Saved entries:
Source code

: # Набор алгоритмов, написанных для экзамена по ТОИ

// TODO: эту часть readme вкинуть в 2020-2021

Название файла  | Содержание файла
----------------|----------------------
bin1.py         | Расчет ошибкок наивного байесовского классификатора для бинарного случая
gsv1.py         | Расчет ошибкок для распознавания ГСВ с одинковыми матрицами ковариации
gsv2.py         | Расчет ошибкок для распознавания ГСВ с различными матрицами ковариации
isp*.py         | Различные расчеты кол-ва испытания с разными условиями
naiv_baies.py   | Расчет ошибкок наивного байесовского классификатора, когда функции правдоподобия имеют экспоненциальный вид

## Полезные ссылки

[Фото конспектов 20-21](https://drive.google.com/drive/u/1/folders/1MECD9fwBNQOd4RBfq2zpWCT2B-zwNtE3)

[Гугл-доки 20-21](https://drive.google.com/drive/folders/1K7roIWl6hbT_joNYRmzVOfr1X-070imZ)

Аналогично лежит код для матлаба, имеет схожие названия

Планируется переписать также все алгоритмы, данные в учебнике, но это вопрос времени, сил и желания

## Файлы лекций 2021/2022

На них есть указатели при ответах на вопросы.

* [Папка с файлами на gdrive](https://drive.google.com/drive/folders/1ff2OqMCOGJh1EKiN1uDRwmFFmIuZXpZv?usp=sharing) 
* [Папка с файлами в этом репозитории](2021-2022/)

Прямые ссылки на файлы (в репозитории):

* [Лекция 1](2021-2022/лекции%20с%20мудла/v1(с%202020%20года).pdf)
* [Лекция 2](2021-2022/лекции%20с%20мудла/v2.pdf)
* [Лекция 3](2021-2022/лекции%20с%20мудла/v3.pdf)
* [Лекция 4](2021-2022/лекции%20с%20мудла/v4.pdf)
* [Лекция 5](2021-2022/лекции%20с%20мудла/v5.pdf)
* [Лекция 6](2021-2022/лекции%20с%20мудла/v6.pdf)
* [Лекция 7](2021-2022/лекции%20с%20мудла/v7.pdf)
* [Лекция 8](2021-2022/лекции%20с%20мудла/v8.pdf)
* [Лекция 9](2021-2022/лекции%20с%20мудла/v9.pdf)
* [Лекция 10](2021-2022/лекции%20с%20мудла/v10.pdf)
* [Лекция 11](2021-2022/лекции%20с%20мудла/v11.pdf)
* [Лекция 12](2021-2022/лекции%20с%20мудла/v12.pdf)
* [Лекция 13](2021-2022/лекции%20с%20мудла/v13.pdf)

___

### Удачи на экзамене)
* * *
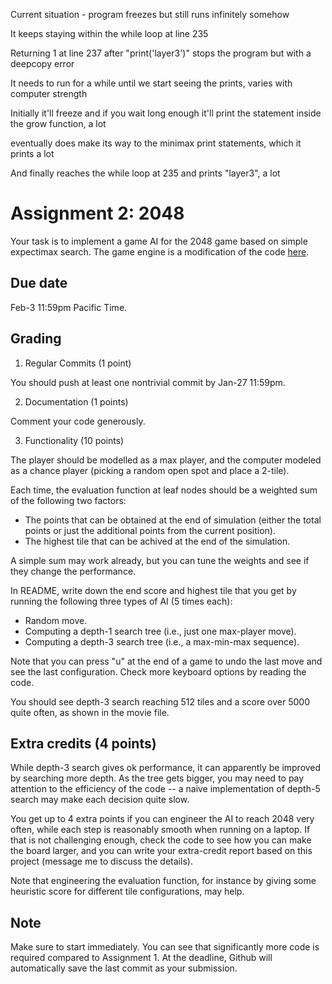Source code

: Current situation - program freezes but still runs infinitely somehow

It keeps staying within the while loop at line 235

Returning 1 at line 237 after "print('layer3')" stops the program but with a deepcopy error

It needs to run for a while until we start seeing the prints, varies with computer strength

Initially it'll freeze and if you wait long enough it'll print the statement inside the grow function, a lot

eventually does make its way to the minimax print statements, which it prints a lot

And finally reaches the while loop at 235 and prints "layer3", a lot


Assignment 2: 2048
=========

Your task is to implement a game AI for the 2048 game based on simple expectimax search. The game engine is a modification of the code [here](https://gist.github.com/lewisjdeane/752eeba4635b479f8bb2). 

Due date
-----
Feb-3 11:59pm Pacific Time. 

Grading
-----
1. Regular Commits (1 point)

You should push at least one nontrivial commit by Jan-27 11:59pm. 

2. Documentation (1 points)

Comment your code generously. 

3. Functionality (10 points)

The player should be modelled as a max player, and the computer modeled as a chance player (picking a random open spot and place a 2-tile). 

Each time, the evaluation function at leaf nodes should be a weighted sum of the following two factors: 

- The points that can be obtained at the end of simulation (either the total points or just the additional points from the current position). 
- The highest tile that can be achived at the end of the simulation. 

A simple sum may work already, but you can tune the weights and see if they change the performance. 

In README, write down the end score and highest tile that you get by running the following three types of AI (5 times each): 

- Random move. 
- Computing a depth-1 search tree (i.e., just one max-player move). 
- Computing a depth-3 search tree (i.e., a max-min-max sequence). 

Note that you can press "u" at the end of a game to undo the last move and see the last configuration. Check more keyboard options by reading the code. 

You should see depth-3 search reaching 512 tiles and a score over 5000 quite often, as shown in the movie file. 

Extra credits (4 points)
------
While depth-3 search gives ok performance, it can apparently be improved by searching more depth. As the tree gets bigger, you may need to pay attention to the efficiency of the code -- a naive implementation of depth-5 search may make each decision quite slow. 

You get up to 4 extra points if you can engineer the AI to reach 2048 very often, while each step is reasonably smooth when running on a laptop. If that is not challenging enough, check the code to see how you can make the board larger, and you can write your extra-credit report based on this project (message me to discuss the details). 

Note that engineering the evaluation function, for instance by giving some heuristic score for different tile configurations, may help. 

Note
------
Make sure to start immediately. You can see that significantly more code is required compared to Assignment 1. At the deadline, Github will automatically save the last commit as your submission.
---
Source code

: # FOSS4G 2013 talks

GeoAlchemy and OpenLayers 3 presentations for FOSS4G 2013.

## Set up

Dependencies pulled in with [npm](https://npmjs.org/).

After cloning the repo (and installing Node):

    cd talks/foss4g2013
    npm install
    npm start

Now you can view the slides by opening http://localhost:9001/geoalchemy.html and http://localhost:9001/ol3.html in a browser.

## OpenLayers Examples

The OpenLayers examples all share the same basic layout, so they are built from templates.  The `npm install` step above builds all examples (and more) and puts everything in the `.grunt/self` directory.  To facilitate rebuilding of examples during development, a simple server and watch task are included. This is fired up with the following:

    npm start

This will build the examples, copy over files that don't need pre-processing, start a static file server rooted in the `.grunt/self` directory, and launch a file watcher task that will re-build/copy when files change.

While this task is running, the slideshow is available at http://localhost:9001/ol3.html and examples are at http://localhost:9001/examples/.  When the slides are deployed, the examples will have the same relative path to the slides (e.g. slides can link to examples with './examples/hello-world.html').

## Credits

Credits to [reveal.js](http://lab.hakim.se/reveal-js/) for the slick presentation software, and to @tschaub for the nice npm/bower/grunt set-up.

◆ WORK ORDER
Whenever the string "матрицами" occurs in a line of the entries above, copy that line.

◆ RESULT OF THIS EXERCISE
gsv1.py         | Расчет ошибкок для распознавания ГСВ с одинковыми матрицами ковариации
gsv2.py         | Расчет ошибкок для распознавания ГСВ с различными матрицами ковариации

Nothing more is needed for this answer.